What this task involves =
Whatever appears in the records should be given again exactly, down to the last mark.

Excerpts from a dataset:
= = = =

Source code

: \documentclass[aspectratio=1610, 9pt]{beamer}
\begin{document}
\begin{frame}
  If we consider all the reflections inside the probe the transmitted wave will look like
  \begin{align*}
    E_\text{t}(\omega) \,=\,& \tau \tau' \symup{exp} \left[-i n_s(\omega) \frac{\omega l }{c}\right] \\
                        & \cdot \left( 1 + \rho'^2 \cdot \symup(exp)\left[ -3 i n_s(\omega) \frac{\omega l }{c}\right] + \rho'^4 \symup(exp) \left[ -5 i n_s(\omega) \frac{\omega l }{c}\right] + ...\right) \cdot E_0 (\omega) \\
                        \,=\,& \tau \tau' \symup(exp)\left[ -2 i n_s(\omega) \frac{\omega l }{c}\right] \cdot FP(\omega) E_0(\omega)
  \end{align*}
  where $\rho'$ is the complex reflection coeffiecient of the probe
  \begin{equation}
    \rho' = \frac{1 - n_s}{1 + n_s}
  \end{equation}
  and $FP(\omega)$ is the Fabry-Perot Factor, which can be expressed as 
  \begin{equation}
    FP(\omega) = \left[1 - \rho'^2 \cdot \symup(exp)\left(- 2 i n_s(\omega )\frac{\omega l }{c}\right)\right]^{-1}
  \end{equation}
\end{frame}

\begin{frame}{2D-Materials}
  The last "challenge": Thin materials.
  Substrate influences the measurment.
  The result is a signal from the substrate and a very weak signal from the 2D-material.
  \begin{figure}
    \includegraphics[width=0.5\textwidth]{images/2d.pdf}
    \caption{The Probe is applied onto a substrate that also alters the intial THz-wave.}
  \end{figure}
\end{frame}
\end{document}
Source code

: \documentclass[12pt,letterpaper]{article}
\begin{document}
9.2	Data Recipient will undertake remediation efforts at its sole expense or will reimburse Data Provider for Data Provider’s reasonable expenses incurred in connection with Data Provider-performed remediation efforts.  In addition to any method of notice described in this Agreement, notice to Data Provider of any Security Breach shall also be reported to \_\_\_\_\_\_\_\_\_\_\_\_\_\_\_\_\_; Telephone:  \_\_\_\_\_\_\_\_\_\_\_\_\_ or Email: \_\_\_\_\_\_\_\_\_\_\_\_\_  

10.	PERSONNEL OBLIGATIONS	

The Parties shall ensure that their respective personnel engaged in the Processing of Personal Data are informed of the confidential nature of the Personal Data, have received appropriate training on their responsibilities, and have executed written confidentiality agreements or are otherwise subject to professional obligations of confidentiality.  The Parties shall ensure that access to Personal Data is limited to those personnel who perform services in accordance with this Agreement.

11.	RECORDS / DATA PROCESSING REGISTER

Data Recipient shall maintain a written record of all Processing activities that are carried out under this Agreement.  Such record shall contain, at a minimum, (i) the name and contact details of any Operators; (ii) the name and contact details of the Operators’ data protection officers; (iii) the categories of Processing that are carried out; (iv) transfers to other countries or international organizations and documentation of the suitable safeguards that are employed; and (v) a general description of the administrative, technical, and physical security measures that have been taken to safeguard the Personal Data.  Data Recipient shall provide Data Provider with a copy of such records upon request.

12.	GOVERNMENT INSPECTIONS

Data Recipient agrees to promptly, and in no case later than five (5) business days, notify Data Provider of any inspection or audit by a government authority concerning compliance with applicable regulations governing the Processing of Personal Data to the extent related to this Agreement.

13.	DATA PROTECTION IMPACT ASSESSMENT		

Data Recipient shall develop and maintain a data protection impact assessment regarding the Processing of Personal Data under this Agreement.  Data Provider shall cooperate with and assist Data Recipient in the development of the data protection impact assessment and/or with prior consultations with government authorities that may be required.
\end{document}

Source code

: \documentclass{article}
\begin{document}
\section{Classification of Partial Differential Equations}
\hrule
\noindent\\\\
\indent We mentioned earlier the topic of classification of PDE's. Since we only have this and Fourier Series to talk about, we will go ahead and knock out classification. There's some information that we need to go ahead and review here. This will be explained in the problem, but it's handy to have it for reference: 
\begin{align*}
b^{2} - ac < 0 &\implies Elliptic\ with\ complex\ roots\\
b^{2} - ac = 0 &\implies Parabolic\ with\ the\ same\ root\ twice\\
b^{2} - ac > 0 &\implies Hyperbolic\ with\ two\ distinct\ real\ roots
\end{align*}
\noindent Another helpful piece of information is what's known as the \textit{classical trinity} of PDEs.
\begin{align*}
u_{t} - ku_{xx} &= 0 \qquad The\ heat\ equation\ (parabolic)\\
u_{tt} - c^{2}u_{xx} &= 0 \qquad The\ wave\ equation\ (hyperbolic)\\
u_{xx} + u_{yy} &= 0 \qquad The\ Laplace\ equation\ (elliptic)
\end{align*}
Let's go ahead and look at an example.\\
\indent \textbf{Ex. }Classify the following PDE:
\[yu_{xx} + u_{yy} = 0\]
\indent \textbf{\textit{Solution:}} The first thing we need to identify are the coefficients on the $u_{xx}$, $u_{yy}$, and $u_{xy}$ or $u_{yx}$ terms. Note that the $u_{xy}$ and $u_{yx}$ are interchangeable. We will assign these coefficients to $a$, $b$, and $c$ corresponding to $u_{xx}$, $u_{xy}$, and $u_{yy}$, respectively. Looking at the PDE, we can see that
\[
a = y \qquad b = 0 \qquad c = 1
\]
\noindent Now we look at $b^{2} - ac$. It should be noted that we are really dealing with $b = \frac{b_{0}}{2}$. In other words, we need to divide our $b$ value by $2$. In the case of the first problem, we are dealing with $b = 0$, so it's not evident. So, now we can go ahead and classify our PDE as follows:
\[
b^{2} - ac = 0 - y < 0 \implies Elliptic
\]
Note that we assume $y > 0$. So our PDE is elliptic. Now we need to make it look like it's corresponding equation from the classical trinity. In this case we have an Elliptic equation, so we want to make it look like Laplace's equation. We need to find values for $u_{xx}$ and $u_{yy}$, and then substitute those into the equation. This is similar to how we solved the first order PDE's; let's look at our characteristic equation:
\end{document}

= = = =

The completed task =
Source code

: \documentclass[aspectratio=1610, 9pt]{beamer}
\begin{document}
\begin{frame}
  If we consider all the reflections inside the probe the transmitted wave will look like
  \begin{align*}
    E_\text{t}(\omega) \,=\,& \tau \tau' \symup{exp} \left[-i n_s(\omega) \frac{\omega l }{c}\right] \\
                        & \cdot \left( 1 + \rho'^2 \cdot \symup(exp)\left[ -3 i n_s(\omega) \frac{\omega l }{c}\right] + \rho'^4 \symup(exp) \left[ -5 i n_s(\omega) \frac{\omega l }{c}\right] + ...\right) \cdot E_0 (\omega) \\
                        \,=\,& \tau \tau' \symup(exp)\left[ -2 i n_s(\omega) \frac{\omega l }{c}\right] \cdot FP(\omega) E_0(\omega)
  \end{align*}
  where $\rho'$ is the complex reflection coeffiecient of the probe
  \begin{equation}
    \rho' = \frac{1 - n_s}{1 + n_s}
  \end{equation}
  and $FP(\omega)$ is the Fabry-Perot Factor, which can be expressed as 
  \begin{equation}
    FP(\omega) = \left[1 - \rho'^2 \cdot \symup(exp)\left(- 2 i n_s(\omega )\frac{\omega l }{c}\right)\right]^{-1}
  \end{equation}
\end{frame}

\begin{frame}{2D-Materials}
  The last "challenge": Thin materials.
  Substrate influences the measurment.
  The result is a signal from the substrate and a very weak signal from the 2D-material.
  \begin{figure}
    \includegraphics[width=0.5\textwidth]{images/2d.pdf}
    \caption{The Probe is applied onto a substrate that also alters the intial THz-wave.}
  \end{figure}
\end{frame}
\end{document}
Source code

: \documentclass[12pt,letterpaper]{article}
\begin{document}
9.2	Data Recipient will undertake remediation efforts at its sole expense or will reimburse Data Provider for Data Provider’s reasonable expenses incurred in connection with Data Provider-performed remediation efforts.  In addition to any method of notice described in this Agreement, notice to Data Provider of any Security Breach shall also be reported to \_\_\_\_\_\_\_\_\_\_\_\_\_\_\_\_\_; Telephone:  \_\_\_\_\_\_\_\_\_\_\_\_\_ or Email: \_\_\_\_\_\_\_\_\_\_\_\_\_  

10.	PERSONNEL OBLIGATIONS	

The Parties shall ensure that their respective personnel engaged in the Processing of Personal Data are informed of the confidential nature of the Personal Data, have received appropriate training on their responsibilities, and have executed written confidentiality agreements or are otherwise subject to professional obligations of confidentiality.  The Parties shall ensure that access to Personal Data is limited to those personnel who perform services in accordance with this Agreement.

11.	RECORDS / DATA PROCESSING REGISTER

Data Recipient shall maintain a written record of all Processing activities that are carried out under this Agreement.  Such record shall contain, at a minimum, (i) the name and contact details of any Operators; (ii) the name and contact details of the Operators’ data protection officers; (iii) the categories of Processing that are carried out; (iv) transfers to other countries or international organizations and documentation of the suitable safeguards that are employed; and (v) a general description of the administrative, technical, and physical security measures that have been taken to safeguard the Personal Data.  Data Recipient shall provide Data Provider with a copy of such records upon request.

12.	GOVERNMENT INSPECTIONS

Data Recipient agrees to promptly, and in no case later than five (5) business days, notify Data Provider of any inspection or audit by a government authority concerning compliance with applicable regulations governing the Processing of Personal Data to the extent related to this Agreement.

13.	DATA PROTECTION IMPACT ASSESSMENT		

Data Recipient shall develop and maintain a data protection impact assessment regarding the Processing of Personal Data under this Agreement.  Data Provider shall cooperate with and assist Data Recipient in the development of the data protection impact assessment and/or with prior consultations with government authorities that may be required.
\end{document}

Source code

: \documentclass{article}
\begin{document}
\section{Classification of Partial Differential Equations}
\hrule
\noindent\\\\
\indent We mentioned earlier the topic of classification of PDE's. Since we only have this and Fourier Series to talk about, we will go ahead and knock out classification. There's some information that we need to go ahead and review here. This will be explained in the problem, but it's handy to have it for reference: 
\begin{align*}
b^{2} - ac < 0 &\implies Elliptic\ with\ complex\ roots\\
b^{2} - ac = 0 &\implies Parabolic\ with\ the\ same\ root\ twice\\
b^{2} - ac > 0 &\implies Hyperbolic\ with\ two\ distinct\ real\ roots
\end{align*}
\noindent Another helpful piece of information is what's known as the \textit{classical trinity} of PDEs.
\begin{align*}
u_{t} - ku_{xx} &= 0 \qquad The\ heat\ equation\ (parabolic)\\
u_{tt} - c^{2}u_{xx} &= 0 \qquad The\ wave\ equation\ (hyperbolic)\\
u_{xx} + u_{yy} &= 0 \qquad The\ Laplace\ equation\ (elliptic)
\end{align*}
Let's go ahead and look at an example.\\
\indent \textbf{Ex. }Classify the following PDE:
\[yu_{xx} + u_{yy} = 0\]
\indent \textbf{\textit{Solution:}} The first thing we need to identify are the coefficients on the $u_{xx}$, $u_{yy}$, and $u_{xy}$ or $u_{yx}$ terms. Note that the $u_{xy}$ and $u_{yx}$ are interchangeable. We will assign these coefficients to $a$, $b$, and $c$ corresponding to $u_{xx}$, $u_{xy}$, and $u_{yy}$, respectively. Looking at the PDE, we can see that
\[
a = y \qquad b = 0 \qquad c = 1
\]
\noindent Now we look at $b^{2} - ac$. It should be noted that we are really dealing with $b = \frac{b_{0}}{2}$. In other words, we need to divide our $b$ value by $2$. In the case of the first problem, we are dealing with $b = 0$, so it's not evident. So, now we can go ahead and classify our PDE as follows:
\[
b^{2} - ac = 0 - y < 0 \implies Elliptic
\]
Note that we assume $y > 0$. So our PDE is elliptic. Now we need to make it look like it's corresponding equation from the classical trinity. In this case we have an Elliptic equation, so we want to make it look like Laplace's equation. We need to find values for $u_{xx}$ and $u_{yy}$, and then substitute those into the equation. This is similar to how we solved the first order PDE's; let's look at our characteristic equation:
\end{document}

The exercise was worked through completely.